Perché questo trasferimento dal collegio di Varese a quello di Milano?
«Perché io a Milano abito e lavoro da sempre. È il mio collegio naturale, ho studiato alla Bocconi e sempre lavorato a Milano, ho la famiglia qua. Senza nulla togliere al collegio della provincia di Varese che mi ha consentito per tre legislature di fare il consigliere regionale, ma d’altra parte i due collegi sono confinanti e hanno uno scambio storico. La provincia di Varese, l’asse del Sempione, è considerata anche Alto Milanese, perché gravita molto su Milano».
La sua candidatura mette in allarme altri candidati del Pdl. Si trasferisce a Milano per rompere gli equilibri?
«La mia candidatura si aggiunge alle altre e soprattutto non vuole essere una candidatura di rottura, ma un aiuto alle risorse che già esistono e che hanno fatto bene sulla Provincia di Milano. Certo, è una sfida adrenalica, perché mi confronto con i big. Ma nel collegio di Varese ho sempre fatto il primo posto...».
La preoccupa la sfida elettorale con la Lega?
«I rapporti con la Lega sono di alleanza molto competitiva. Siamo due partiti che in campagna elettorale, pur condividendo un programma comune, corrono per raccogliere maggiore consenso e quindi siamo in competizione. Noi del Pdl ci poniamo come coloro che non urlano la politica ma realizzano i punti programmatici con molta concretezza e senso di responsabilità. È un atto dovuto verso gli elettori, non un merito, realizzare il programma».
E i rapporti con l’Udc?
«Pur sentendomi vicino, credo che un partito debba dimostrare di essere serio con la coerenza. Un’alleanza non si può fare a scacchiera, non è serietà politica ma bizantinismo. Io, che ho origini meridionali, mi sento molto lombardo in questo».
Come si classifica all’interno delle diverse anime del Pdl?
«Sono un cattolico, credente e praticante, che si pone in modo molto laico nella realizzazione dei propri programmi politici. Ho sempre coinvolto intorno a me un consenso molto vasto tra i cattolici, i vecchi liberali e i vecchi socialisti, perché ognuno di noi si pone come obiettivo prioritario dare risposte serie alla collettività, sia che si provenga dall’area socialista sia dall’area cattolica. Noi ci rifacciamo al programma del presidente Formigoni e questo atteggiamento responsabile, serio, ha sempre dato risultati positivi. Sono quindici anni che faccio politica senza false promesse, mantenendo costanti i rapporti e rispondendo sempre al telefono. Ho cambiato al numero solo dieci anni fa, quando me l’hanno clonato. Non faccio rispondere da apparati burocratici, rispondo io al telefono».

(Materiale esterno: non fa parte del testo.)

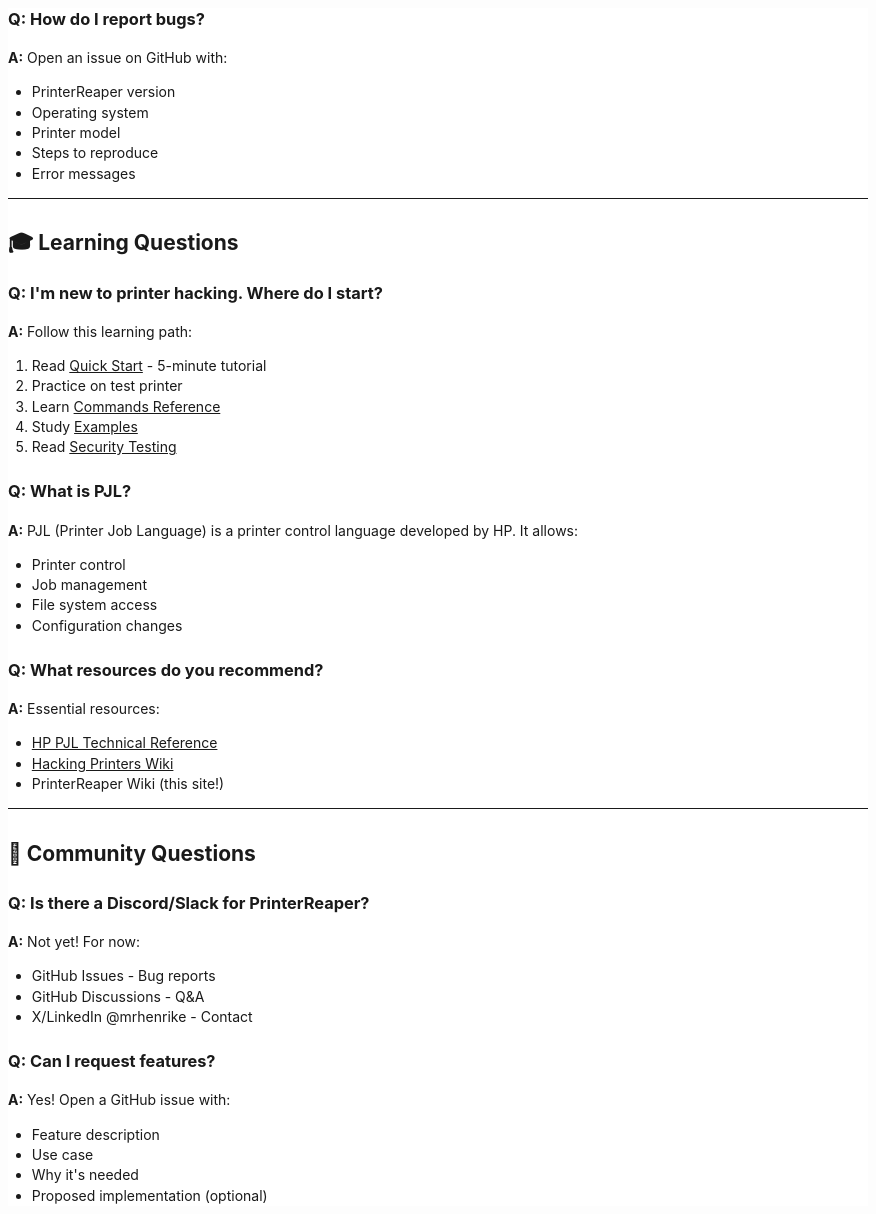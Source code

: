 ### Q: How do I report bugs?
**A:** Open an issue on GitHub with:
- PrinterReaper version
- Operating system
- Printer model
- Steps to reproduce
- Error messages

---

## 🎓 Learning Questions

### Q: I'm new to printer hacking. Where do I start?
**A:** Follow this learning path:
1. Read [Quick Start](Quick-Start) - 5-minute tutorial
2. Practice on test printer
3. Learn [Commands Reference](Commands-Reference)
4. Study [Examples](Examples)
5. Read [Security Testing](Security-Testing)

### Q: What is PJL?
**A:** PJL (Printer Job Language) is a printer control language developed by HP. It allows:
- Printer control
- Job management
- File system access
- Configuration changes

### Q: What resources do you recommend?
**A:** Essential resources:
- [HP PJL Technical Reference](http://h10032.www1.hp.com/ctg/Manual/bpl13208.pdf)
- [Hacking Printers Wiki](http://hacking-printers.net)
- PrinterReaper Wiki (this site!)

---

## 🤝 Community Questions

### Q: Is there a Discord/Slack for PrinterReaper?
**A:** Not yet! For now:
- GitHub Issues - Bug reports
- GitHub Discussions - Q&A
- X/LinkedIn @mrhenrike - Contact

### Q: Can I request features?
**A:** Yes! Open a GitHub issue with:
- Feature description
- Use case
- Why it's needed
- Proposed implementation (optional)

Qual è la priorità del Pdl in Lombardia?
«Un’attenzione importante al tessuto industriale e artigianale, perché la crisi non è ancora del tutto superata. Sostenere l’impresa significa sostenere i principi costitutivi, l’attenzione all’economia reale, la produzione, i servizi, la ricerca scientifica che è la linfa vitale dell’economia lombarda».
Lei è socio in affari della signora Gariboldi. Teme iniziative giudiziarie in campagna elettorale?
«Oggi per me è una giornata felice perché finalmente è stata ridata la libertà alla moglie di Giancarlo Abelli. Credo che il principio della libertà dei cittadini sia sacrosanto e spero che il periodo elettorale non sia uno strumento.

Per me questa vicenda non è fastidiosa né elemento di criticità, perché la mia partecipazione societaria è una partecipazione societaria come tante. La magistratura ha tutti gli strumenti per fare le verifiche che ha ritenuto di fare, correttamente. Non sono stato chiamato, significherà qualcosa».